■ **INSTRUCTIONS FOR THE TASK**: Lines that contain the string "user" are the ones to list; copy all of them from the records.

================

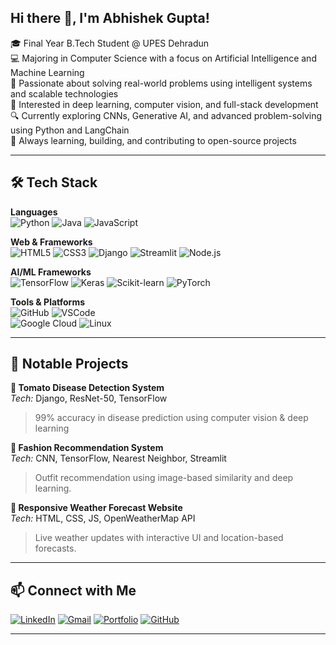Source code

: ## Hi there 👋, I'm Abhishek Gupta!

🎓 Final Year B.Tech Student @ UPES Dehradun  
💻 Majoring in Computer Science with a focus on Artificial Intelligence and Machine Learning  
🚀 Passionate about solving real-world problems using intelligent systems and scalable technologies  
🧠 Interested in deep learning, computer vision, and full-stack development  
🔍 Currently exploring CNNs, Generative AI, and advanced problem-solving using Python and LangChain  
🌱 Always learning, building, and contributing to open-source projects  

---

## 🛠️ Tech Stack

**Languages**  
![Python](https://img.shields.io/badge/Python-3776AB?style=for-the-badge&logo=python&logoColor=white) 
![Java](https://img.shields.io/badge/Java-ED8B00?style=for-the-badge&logo=java&logoColor=white) 
![JavaScript](https://img.shields.io/badge/JavaScript-F7DF1E?style=for-the-badge&logo=javascript&logoColor=black)

**Web & Frameworks**  
![HTML5](https://img.shields.io/badge/HTML5-E34F26?style=for-the-badge&logo=html5&logoColor=white) 
![CSS3](https://img.shields.io/badge/CSS3-1572B6?style=for-the-badge&logo=css3&logoColor=white) 
![Django](https://img.shields.io/badge/Django-092E20?style=for-the-badge&logo=django&logoColor=white) 
![Streamlit](https://img.shields.io/badge/Streamlit-FF4B4B?style=for-the-badge&logo=streamlit&logoColor=white) 
![Node.js](https://img.shields.io/badge/Node.js-339933?style=for-the-badge&logo=nodedotjs&logoColor=white)

**AI/ML Frameworks**  
![TensorFlow](https://img.shields.io/badge/TensorFlow-FF6F00?style=for-the-badge&logo=tensorflow&logoColor=white) 
![Keras](https://img.shields.io/badge/Keras-D00000?style=for-the-badge&logo=keras&logoColor=white) 
![Scikit-learn](https://img.shields.io/badge/scikit--learn-F7931E?style=for-the-badge&logo=scikit-learn&logoColor=white) 
![PyTorch](https://img.shields.io/badge/PyTorch-EE4C2C?style=for-the-badge&logo=pytorch&logoColor=white)

**Tools & Platforms**  
![GitHub](https://img.shields.io/badge/GitHub-181717?style=for-the-badge&logo=github&logoColor=white) 
![VSCode](https://img.shields.io/badge/VS%20Code-007ACC?style=for-the-badge&logo=visual-studio-code&logoColor=white)  
![Google Cloud](https://img.shields.io/badge/Google%20Cloud-4285F4?style=for-the-badge&logo=googlecloud&logoColor=white) 
![Linux](https://img.shields.io/badge/Linux-FCC624?style=for-the-badge&logo=linux&logoColor=black)

---

## 💼 Notable Projects

**🔹 Tomato Disease Detection System**  
*Tech:* Django, ResNet-50, TensorFlow  
> 99% accuracy in disease prediction using computer vision & deep learning  

**🔹 Fashion Recommendation System**  
*Tech:* CNN, TensorFlow, Nearest Neighbor, Streamlit 
> Outfit recommendation using image-based similarity and deep learning.  

**🔹 Responsive Weather Forecast Website**  
*Tech:* HTML, CSS, JS, OpenWeatherMap API  
> Live weather updates with interactive UI and location-based forecasts.


---

## 📫 Connect with Me

[![LinkedIn](https://img.shields.io/badge/LinkedIn-blue?style=flat&logo=linkedin&logoColor=white)](https://www.linkedin.com/in/abhishek-gupta-9b4819226/)
[![Gmail](https://img.shields.io/badge/Gmail-red?style=flat&logo=gmail&logoColor=white)](mailto:abhishekgpk1@gmail.com)
[![Portfolio](https://img.shields.io/badge/Portfolio-000?style=flat&logo=firefox&logoColor=white)](https://abhishek28gupta.github.io/Portfolio/)
[![GitHub](https://img.shields.io/badge/GitHub-grey?style=flat&logo=github&logoColor=white)](https://github.com/abhishek28gupta)

---

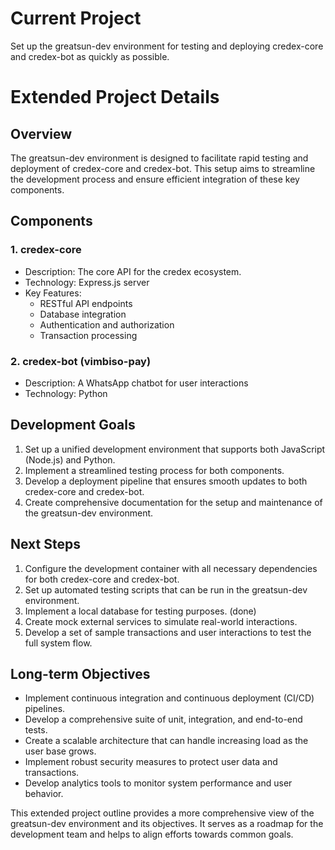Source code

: # Current Project

Set up the greatsun-dev environment for testing and deploying credex-core and credex-bot as quickly as possible.

# Extended Project Details

## Overview
The greatsun-dev environment is designed to facilitate rapid testing and deployment of credex-core and credex-bot. This setup aims to streamline the development process and ensure efficient integration of these key components.

## Components

### 1. credex-core
- Description: The core API for the credex ecosystem.
- Technology: Express.js server
- Key Features:
  - RESTful API endpoints
  - Database integration
  - Authentication and authorization
  - Transaction processing

### 2. credex-bot (vimbiso-pay)
- Description: A WhatsApp chatbot for user interactions
- Technology: Python

## Development Goals
1. Set up a unified development environment that supports both JavaScript (Node.js) and Python.
2. Implement a streamlined testing process for both components.
3. Develop a deployment pipeline that ensures smooth updates to both credex-core and credex-bot.
4. Create comprehensive documentation for the setup and maintenance of the greatsun-dev environment.

## Next Steps
1. Configure the development container with all necessary dependencies for both credex-core and credex-bot.
2. Set up automated testing scripts that can be run in the greatsun-dev environment.
3. Implement a local database for testing purposes. (done)
4. Create mock external services to simulate real-world interactions.
5. Develop a set of sample transactions and user interactions to test the full system flow.

## Long-term Objectives
- Implement continuous integration and continuous deployment (CI/CD) pipelines.
- Develop a comprehensive suite of unit, integration, and end-to-end tests.
- Create a scalable architecture that can handle increasing load as the user base grows.
- Implement robust security measures to protect user data and transactions.
- Develop analytics tools to monitor system performance and user behavior.

This extended project outline provides a more comprehensive view of the greatsun-dev environment and its objectives. It serves as a roadmap for the development team and helps to align efforts towards common goals.
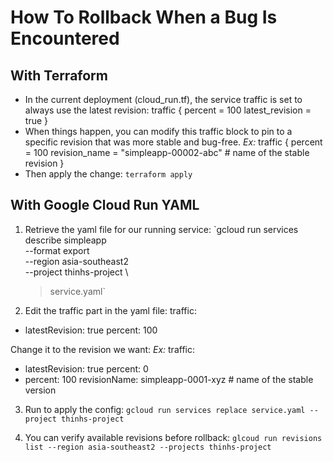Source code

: # How To Rollback When a Bug Is Encountered
## With Terraform
- In the current deployment (cloud_run.tf), the service traffic is set to always use the latest revision:
traffic {
  percent         = 100
  latest_revision = true
}
- When things happen, you can modify this traffic block to pin to a specific revision that was more stable and bug-free.
_Ex:_
traffic {
  percent         = 100
  revision_name   = "simpleapp-00002-abc" # name of the stable revision
}
- Then apply the change:
`terraform apply`

## With Google Cloud Run YAML
1. Retrieve the yaml file for our running service:
`gcloud run services describe simpleapp \
    --format export \
    --region asia-southeast2 \
    --project thinhs-project \
    > service.yaml`

2. Edit the traffic part in the yaml file:
traffic:
  - latestRevision: true
    percent: 100

Change it to the revision we want:
_Ex:_
traffic:
  - latestRevision: true
    percent: 0 
  - percent: 100
    revisionName: simpleapp-0001-xyz # name of the stable version

3. Run to apply the config:
`gcloud run services replace service.yaml --project thinhs-project`    

4. You can verify available revisions before rollback:
`glcoud run revisions list --region asia-southeast2 --projects thinhs-project`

================

■ **EXPECTED ANSWER**:
- Description: A WhatsApp chatbot for user interactions
5. Develop a set of sample transactions and user interactions to test the full system flow.
- Create a scalable architecture that can handle increasing load as the user base grows.
- Implement robust security measures to protect user data and transactions.
- Develop analytics tools to monitor system performance and user behavior.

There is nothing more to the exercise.